Data records: Begin

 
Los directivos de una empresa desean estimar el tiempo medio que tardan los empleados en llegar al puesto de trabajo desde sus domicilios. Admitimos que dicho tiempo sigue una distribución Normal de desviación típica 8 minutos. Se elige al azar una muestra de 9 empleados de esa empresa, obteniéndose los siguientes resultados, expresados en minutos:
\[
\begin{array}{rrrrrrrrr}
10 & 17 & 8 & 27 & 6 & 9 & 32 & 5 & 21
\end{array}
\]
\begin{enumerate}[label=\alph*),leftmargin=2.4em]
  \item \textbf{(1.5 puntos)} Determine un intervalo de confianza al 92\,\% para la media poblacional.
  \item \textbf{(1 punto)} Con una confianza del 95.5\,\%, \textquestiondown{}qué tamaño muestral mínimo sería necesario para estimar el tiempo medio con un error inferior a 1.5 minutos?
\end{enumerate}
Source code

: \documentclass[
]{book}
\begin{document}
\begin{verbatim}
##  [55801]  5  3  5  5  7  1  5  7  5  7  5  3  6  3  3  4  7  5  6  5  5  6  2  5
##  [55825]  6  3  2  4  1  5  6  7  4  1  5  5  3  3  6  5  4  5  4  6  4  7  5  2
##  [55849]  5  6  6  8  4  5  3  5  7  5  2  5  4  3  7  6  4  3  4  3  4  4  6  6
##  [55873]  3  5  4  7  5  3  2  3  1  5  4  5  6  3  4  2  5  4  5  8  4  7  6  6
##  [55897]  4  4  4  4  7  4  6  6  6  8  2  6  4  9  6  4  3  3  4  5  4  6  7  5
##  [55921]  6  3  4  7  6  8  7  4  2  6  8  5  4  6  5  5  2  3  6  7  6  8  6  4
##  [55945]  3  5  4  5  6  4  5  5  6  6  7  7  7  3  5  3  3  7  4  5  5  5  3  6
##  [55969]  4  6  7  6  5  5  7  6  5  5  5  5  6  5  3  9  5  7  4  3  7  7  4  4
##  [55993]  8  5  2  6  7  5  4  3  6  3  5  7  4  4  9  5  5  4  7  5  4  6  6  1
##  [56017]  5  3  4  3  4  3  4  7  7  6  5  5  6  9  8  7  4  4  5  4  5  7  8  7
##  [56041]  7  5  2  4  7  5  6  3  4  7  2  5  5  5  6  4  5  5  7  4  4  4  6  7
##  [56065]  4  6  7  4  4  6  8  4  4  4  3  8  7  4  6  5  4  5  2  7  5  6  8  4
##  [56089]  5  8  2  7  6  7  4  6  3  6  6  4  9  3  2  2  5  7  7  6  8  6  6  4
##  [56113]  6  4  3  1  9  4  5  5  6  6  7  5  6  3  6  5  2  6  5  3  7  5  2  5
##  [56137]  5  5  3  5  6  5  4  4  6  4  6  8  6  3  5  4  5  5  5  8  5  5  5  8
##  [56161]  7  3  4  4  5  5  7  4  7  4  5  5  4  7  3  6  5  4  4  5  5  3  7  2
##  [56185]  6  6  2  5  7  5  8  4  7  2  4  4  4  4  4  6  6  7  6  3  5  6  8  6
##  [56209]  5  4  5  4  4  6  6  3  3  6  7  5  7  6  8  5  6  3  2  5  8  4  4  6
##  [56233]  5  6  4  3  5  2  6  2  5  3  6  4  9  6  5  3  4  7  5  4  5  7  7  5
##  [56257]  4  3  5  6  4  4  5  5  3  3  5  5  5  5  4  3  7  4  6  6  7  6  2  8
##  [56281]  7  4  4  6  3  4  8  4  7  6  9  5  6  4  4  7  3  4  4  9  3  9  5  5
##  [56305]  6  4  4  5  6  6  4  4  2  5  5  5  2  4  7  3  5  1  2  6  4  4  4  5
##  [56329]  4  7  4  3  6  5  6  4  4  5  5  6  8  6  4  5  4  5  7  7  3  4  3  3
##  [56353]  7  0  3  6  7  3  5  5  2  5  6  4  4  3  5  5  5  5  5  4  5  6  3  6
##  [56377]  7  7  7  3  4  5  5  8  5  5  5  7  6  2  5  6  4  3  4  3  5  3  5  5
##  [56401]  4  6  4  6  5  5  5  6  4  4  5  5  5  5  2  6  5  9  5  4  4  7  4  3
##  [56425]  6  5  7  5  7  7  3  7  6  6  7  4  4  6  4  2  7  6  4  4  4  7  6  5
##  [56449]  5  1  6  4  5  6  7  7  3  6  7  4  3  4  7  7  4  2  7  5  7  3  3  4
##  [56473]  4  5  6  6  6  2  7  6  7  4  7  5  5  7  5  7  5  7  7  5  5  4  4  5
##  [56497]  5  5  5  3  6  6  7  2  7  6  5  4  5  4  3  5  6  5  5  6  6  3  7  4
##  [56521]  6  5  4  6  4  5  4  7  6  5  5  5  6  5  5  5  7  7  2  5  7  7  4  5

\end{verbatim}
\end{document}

Data records: End

*Directions for this task*.
Output every entry exactly as given.

*Output below*.
Los directivos de una empresa desean estimar el tiempo medio que tardan los empleados en llegar al puesto de trabajo desde sus domicilios. Admitimos que dicho tiempo sigue una distribución Normal de desviación típica 8 minutos. Se elige al azar una muestra de 9 empleados de esa empresa, obteniéndose los siguientes resultados, expresados en minutos:
\[
\begin{array}{rrrrrrrrr}
10 & 17 & 8 & 27 & 6 & 9 & 32 & 5 & 21
\end{array}
\]
\begin{enumerate}[label=\alph*),leftmargin=2.4em]
  \item \textbf{(1.5 puntos)} Determine un intervalo de confianza al 92\,\% para la media poblacional.
  \item \textbf{(1 punto)} Con una confianza del 95.5\,\%, \textquestiondown{}qué tamaño muestral mínimo sería necesario para estimar el tiempo medio con un error inferior a 1.5 minutos?
\end{enumerate}
Source code

: \documentclass[
]{book}
\begin{document}
\begin{verbatim}
##  [55801]  5  3  5  5  7  1  5  7  5  7  5  3  6  3  3  4  7  5  6  5  5  6  2  5
##  [55825]  6  3  2  4  1  5  6  7  4  1  5  5  3  3  6  5  4  5  4  6  4  7  5  2
##  [55849]  5  6  6  8  4  5  3  5  7  5  2  5  4  3  7  6  4  3  4  3  4  4  6  6
##  [55873]  3  5  4  7  5  3  2  3  1  5  4  5  6  3  4  2  5  4  5  8  4  7  6  6
##  [55897]  4  4  4  4  7  4  6  6  6  8  2  6  4  9  6  4  3  3  4  5  4  6  7  5
##  [55921]  6  3  4  7  6  8  7  4  2  6  8  5  4  6  5  5  2  3  6  7  6  8  6  4
##  [55945]  3  5  4  5  6  4  5  5  6  6  7  7  7  3  5  3  3  7  4  5  5  5  3  6
##  [55969]  4  6  7  6  5  5  7  6  5  5  5  5  6  5  3  9  5  7  4  3  7  7  4  4
##  [55993]  8  5  2  6  7  5  4  3  6  3  5  7  4  4  9  5  5  4  7  5  4  6  6  1
##  [56017]  5  3  4  3  4  3  4  7  7  6  5  5  6  9  8  7  4  4  5  4  5  7  8  7
##  [56041]  7  5  2  4  7  5  6  3  4  7  2  5  5  5  6  4  5  5  7  4  4  4  6  7
##  [56065]  4  6  7  4  4  6  8  4  4  4  3  8  7  4  6  5  4  5  2  7  5  6  8  4
##  [56089]  5  8  2  7  6  7  4  6  3  6  6  4  9  3  2  2  5  7  7  6  8  6  6  4
##  [56113]  6  4  3  1  9  4  5  5  6  6  7  5  6  3  6  5  2  6  5  3  7  5  2  5
##  [56137]  5  5  3  5  6  5  4  4  6  4  6  8  6  3  5  4  5  5  5  8  5  5  5  8
##  [56161]  7  3  4  4  5  5  7  4  7  4  5  5  4  7  3  6  5  4  4  5  5  3  7  2
##  [56185]  6  6  2  5  7  5  8  4  7  2  4  4  4  4  4  6  6  7  6  3  5  6  8  6
##  [56209]  5  4  5  4  4  6  6  3  3  6  7  5  7  6  8  5  6  3  2  5  8  4  4  6
##  [56233]  5  6  4  3  5  2  6  2  5  3  6  4  9  6  5  3  4  7  5  4  5  7  7  5
##  [56257]  4  3  5  6  4  4  5  5  3  3  5  5  5  5  4  3  7  4  6  6  7  6  2  8
##  [56281]  7  4  4  6  3  4  8  4  7  6  9  5  6  4  4  7  3  4  4  9  3  9  5  5
##  [56305]  6  4  4  5  6  6  4  4  2  5  5  5  2  4  7  3  5  1  2  6  4  4  4  5
##  [56329]  4  7  4  3  6  5  6  4  4  5  5  6  8  6  4  5  4  5  7  7  3  4  3  3
##  [56353]  7  0  3  6  7  3  5  5  2  5  6  4  4  3  5  5  5  5  5  4  5  6  3  6
##  [56377]  7  7  7  3  4  5  5  8  5  5  5  7  6  2  5  6  4  3  4  3  5  3  5  5
##  [56401]  4  6  4  6  5  5  5  6  4  4  5  5  5  5  2  6  5  9  5  4  4  7  4  3
##  [56425]  6  5  7  5  7  7  3  7  6  6  7  4  4  6  4  2  7  6  4  4  4  7  6  5
##  [56449]  5  1  6  4  5  6  7  7  3  6  7  4  3  4  7  7  4  2  7  5  7  3  3  4
##  [56473]  4  5  6  6  6  2  7  6  7  4  7  5  5  7  5  7  5  7  7  5  5  4  4  5
##  [56497]  5  5  5  3  6  6  7  2  7  6  5  4  5  4  3  5  6  5  5  6  6  3  7  4
##  [56521]  6  5  4  6  4  5  4  7  6  5  5  5  6  5  5  5  7  7  2  5  7  7  4  5

\end{verbatim}
\end{document}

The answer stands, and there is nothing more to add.